DESCRIPTION OF THE TASK ▸ In the records that follow, locate every line with "Shot" and extract it.

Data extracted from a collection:
########
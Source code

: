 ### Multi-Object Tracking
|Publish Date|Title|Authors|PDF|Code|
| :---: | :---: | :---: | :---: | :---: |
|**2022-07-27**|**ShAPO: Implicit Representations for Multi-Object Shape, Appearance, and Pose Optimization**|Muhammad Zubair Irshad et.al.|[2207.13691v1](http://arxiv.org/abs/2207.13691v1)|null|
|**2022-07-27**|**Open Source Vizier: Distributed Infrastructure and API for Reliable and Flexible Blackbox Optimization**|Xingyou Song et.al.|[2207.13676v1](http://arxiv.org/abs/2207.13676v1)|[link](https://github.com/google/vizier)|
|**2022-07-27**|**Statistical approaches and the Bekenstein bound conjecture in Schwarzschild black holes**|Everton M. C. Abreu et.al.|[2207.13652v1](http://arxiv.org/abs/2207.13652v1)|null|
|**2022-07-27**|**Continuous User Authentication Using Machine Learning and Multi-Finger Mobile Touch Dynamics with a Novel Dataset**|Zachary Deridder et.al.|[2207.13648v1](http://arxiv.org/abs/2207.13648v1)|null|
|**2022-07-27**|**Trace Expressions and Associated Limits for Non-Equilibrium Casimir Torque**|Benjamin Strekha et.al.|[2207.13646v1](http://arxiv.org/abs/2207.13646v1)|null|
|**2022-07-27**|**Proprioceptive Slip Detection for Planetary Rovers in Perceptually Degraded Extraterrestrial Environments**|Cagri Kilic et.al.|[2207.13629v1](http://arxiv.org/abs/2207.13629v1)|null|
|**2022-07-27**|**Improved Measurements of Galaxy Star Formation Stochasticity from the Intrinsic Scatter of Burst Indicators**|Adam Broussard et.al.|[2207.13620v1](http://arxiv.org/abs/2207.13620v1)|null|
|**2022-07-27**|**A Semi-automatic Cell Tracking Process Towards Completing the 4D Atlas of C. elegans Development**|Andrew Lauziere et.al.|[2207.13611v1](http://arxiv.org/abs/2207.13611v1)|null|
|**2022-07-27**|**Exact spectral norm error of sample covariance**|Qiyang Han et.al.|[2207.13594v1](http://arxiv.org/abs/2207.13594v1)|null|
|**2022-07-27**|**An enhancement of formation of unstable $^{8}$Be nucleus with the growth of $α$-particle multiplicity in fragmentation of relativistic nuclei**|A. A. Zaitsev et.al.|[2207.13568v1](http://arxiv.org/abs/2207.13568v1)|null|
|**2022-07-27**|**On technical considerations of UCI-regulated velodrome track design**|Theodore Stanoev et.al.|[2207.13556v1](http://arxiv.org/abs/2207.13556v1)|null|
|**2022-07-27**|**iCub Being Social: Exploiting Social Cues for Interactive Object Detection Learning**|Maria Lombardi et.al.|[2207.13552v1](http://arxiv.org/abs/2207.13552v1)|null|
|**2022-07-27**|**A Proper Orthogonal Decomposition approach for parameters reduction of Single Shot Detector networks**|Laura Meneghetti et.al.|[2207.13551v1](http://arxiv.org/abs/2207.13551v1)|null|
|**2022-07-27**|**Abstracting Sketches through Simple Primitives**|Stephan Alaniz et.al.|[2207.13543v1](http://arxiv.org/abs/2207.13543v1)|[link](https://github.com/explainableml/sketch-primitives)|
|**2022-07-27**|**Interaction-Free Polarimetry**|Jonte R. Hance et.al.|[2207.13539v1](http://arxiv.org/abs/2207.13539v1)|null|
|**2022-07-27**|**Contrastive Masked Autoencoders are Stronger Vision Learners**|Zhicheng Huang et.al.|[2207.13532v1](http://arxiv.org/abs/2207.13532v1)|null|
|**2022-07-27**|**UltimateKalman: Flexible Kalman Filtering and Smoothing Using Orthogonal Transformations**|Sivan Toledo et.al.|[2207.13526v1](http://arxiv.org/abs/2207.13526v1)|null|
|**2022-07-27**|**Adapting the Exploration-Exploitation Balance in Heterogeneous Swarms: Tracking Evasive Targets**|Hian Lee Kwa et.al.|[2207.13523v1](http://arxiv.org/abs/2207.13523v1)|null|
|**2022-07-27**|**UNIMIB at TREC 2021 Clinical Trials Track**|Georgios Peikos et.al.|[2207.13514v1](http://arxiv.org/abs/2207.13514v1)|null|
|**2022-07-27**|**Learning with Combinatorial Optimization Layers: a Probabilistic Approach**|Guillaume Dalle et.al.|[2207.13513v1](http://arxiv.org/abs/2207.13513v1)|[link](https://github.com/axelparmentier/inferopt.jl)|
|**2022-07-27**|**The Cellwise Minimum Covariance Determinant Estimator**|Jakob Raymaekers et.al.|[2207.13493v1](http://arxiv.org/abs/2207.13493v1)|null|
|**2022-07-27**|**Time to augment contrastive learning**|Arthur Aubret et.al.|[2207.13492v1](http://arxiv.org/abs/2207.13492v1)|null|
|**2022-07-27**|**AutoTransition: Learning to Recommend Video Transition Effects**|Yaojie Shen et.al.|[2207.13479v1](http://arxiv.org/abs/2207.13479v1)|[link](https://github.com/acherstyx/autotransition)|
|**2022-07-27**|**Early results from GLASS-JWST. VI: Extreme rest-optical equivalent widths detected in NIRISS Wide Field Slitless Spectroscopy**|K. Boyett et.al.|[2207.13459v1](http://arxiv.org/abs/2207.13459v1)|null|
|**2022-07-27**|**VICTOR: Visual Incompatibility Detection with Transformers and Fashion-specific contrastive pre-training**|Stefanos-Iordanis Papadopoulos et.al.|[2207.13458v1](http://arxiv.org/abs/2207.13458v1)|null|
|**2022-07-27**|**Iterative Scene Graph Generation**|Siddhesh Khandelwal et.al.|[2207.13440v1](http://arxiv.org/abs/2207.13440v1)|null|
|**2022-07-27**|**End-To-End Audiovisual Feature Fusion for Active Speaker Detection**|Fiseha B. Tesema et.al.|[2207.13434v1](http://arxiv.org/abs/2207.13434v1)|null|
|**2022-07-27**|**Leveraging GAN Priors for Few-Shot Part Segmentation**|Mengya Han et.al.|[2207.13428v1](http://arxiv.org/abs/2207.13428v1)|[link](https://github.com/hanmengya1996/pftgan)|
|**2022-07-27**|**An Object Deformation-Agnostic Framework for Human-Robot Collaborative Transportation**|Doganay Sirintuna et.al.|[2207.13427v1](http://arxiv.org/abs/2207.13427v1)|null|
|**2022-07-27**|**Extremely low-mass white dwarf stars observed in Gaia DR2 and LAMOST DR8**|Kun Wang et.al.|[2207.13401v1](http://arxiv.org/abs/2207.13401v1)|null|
########
EXERCISE OUTPUT ▸
|**2022-07-27**|**A Proper Orthogonal Decomposition approach for parameters reduction of Single Shot Detector networks**|Laura Meneghetti et.al.|[2207.13551v1](http://arxiv.org/abs/2207.13551v1)|null|
|**2022-07-27**|**Leveraging GAN Priors for Few-Shot Part Segmentation**|Mengya Han et.al.|[2207.13428v1](http://arxiv.org/abs/2207.13428v1)|[link](https://github.com/hanmengya1996/pftgan)|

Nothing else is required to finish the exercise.